Today: not as cold as previous days. Perhaps we've turned, and are now slogging back to summer, no? Well, perhaps. But somehow I doubt it.

Got out and ran again this morning, the last few miles before the race on Sunday. I'd intended to take it easy and not push myself, but I found myself going fast again, against the cold. I don't notice the increase in speed when it's cold like this, but I notice the the slow burning pain in my shins, which is my legs telling me they don't normally run this way. Eventually I'll get tired and reel myself in, slowing to my more average speed, and then the shin pain will quietly go away. Right there in the middle of the run: Leg pain? Gone. It's odd. Then I just tire out and slow down, like everyone else.

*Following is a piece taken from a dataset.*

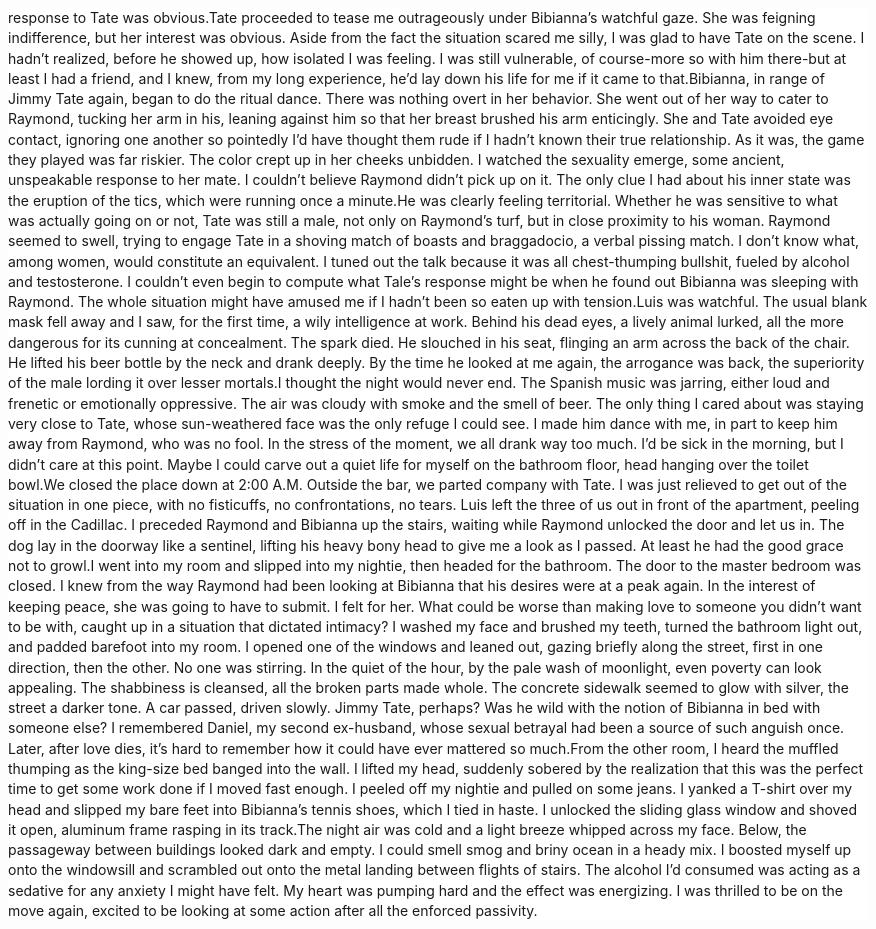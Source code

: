 response to Tate was obvious.Tate proceeded to tease me outrageously under Bibianna’s watchful gaze. She was feigning indifference, but her interest was obvious. Aside from the fact the situation scared me silly, I was glad to have Tate on the scene. I hadn’t realized, before he showed up, how isolated I was feeling. I was still vulnerable, of course-more so with him there-but at least I had a friend, and I knew, from my long experience, he’d lay down his life for me if it came to that.Bibianna, in range of Jimmy Tate again, began to do the ritual dance. There was nothing overt in her behavior. She went out of her way to cater to Raymond, tucking her arm in his, leaning against him so that her breast brushed his arm enticingly. She and Tate avoided eye contact, ignoring one another so pointedly I’d have thought them rude if I hadn’t known their true relationship. As it was, the game they played was far riskier. The color crept up in her cheeks unbidden. I watched the sexuality emerge, some ancient, unspeakable response to her mate. I couldn’t believe Raymond didn’t pick up on it. The only clue I had about his inner state was the eruption of the tics, which were running once a minute.He was clearly feeling territorial. Whether he was sensitive to what was actually going on or not, Tate was still a male, not only on Raymond’s turf, but in close proximity to his woman. Raymond seemed to swell, trying to engage Tate in a shoving match of boasts and braggadocio, a verbal pissing match. I don’t know what, among women, would constitute an equivalent. I tuned out the talk because it was all chest-thumping bullshit, fueled by alcohol and testosterone. I couldn’t even begin to compute what Tale’s response might be when he found out Bibianna was sleeping with Raymond. The whole situation might have amused me if I hadn’t been so eaten up with tension.Luis was watchful. The usual blank mask fell away and I saw, for the first time, a wily intelligence at work. Behind his dead eyes, a lively animal lurked, all the more dangerous for its cunning at concealment. The spark died. He slouched in his seat, flinging an arm across the back of the chair. He lifted his beer bottle by the neck and drank deeply. By the time he looked at me again, the arrogance was back, the superiority of the male lording it over lesser mortals.I thought the night would never end. The Spanish music was jarring, either loud and frenetic or emotionally oppressive. The air was cloudy with smoke and the smell of beer. The only thing I cared about was staying very close to Tate, whose sun-weathered face was the only refuge I could see. I made him dance with me, in part to keep him away from Raymond, who was no fool. In the stress of the moment, we all drank way too much. I’d be sick in the morning, but I didn’t care at this point. Maybe I could carve out a quiet life for myself on the bathroom floor, head hanging over the toilet bowl.We closed the place down at 2:00 A.M. Outside the bar, we parted company with Tate. I was just relieved to get out of the situation in one piece, with no fisticuffs, no confrontations, no tears. Luis left the three of us out in front of the apartment, peeling off in the Cadillac. I preceded Raymond and Bibianna up the stairs, waiting while Raymond unlocked the door and let us in. The dog lay in the doorway like a sentinel, lifting his heavy bony head to give me a look as I passed. At least he had the good grace not to growl.I went into my room and slipped into my nightie, then headed for the bathroom. The door to the master bedroom was closed. I knew from the way Raymond had been looking at Bibianna that his desires were at a peak again. In the interest of keeping peace, she was going to have to submit. I felt for her. What could be worse than making love to someone you didn’t want to be with, caught up in a situation that dictated intimacy? I washed my face and brushed my teeth, turned the bathroom light out, and padded barefoot into my room. I opened one of the windows and leaned out, gazing briefly along the street, first in one direction, then the other. No one was stirring. In the quiet of the hour, by the pale wash of moonlight, even poverty can look appealing. The shabbiness is cleansed, all the broken parts made whole. The concrete sidewalk seemed to glow with silver, the street a darker tone. A car passed, driven slowly. Jimmy Tate, perhaps? Was he wild with the notion of Bibianna in bed with someone else? I remembered Daniel, my second ex-husband, whose sexual betrayal had been a source of such anguish once. Later, after love dies, it’s hard to remember how it could have ever mattered so much.From the other room, I heard the muffled thumping as the king-size bed banged into the wall. I lifted my head, suddenly sobered by the realization that this was the perfect time to get some work done if I moved fast enough. I peeled off my nightie and pulled on some jeans. I yanked a T-shirt over my head and slipped my bare feet into Bibianna’s tennis shoes, which I tied in haste. I unlocked the sliding glass window and shoved it open, aluminum frame rasping in its track.The night air was cold and a light breeze whipped across my face. Below, the passageway between buildings looked dark and empty. I could smell smog and briny ocean in a heady mix. I boosted myself up onto the windowsill and scrambled out onto the metal landing between flights of stairs. The alcohol I’d consumed was acting as a sedative for any anxiety I might have felt. My heart was pumping hard and the effect was energizing. I was thrilled to be on the move again, excited to be looking at some action after all the enforced passivity.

Now I will reveal my race day strategy, so that all of blogdom can hold me accountable to it, since I never stick to a strategy, and just blow it all out at the starter's gun.

My strategy for Sunday is an 8:00 minute pace to the ten mile mark at the top of that hill, and then speed down at about a 7:30 mile, and then try and hold at 7:40, or so, for as long as I can. The only thing unrealistic about the strategy is that I've never intentionally gone out so slow. I can't pace myself. I can't pace myself! I've been running 7:00 minute miles all week, and can do it without too much trouble, but running 7:00 minute miles after you've already run fifteen miles is really the trick.

So you go
out slow, gradually pick up the pace, perhaps, and not wear yourself out. It's simple, of course. But when you get faster you get over-confident, and the whole idea of going slower is counter-intuitive. I have to remind myself constantly: We're not going faster. We're going longer. I say "we" because that's me lecturing all of my faculties, who refuse to work in concert. I use my inside voice, but have been known to shout out loud at myself after 17 miles or so.

Did not write or run yesterday, as I was overwhelmed with work tasks and seemed to have fallen behind. It's hard trying to do everything. I have no strategy! I can't pace myself! With all these lessons, there is crossover, so it's good to diversify.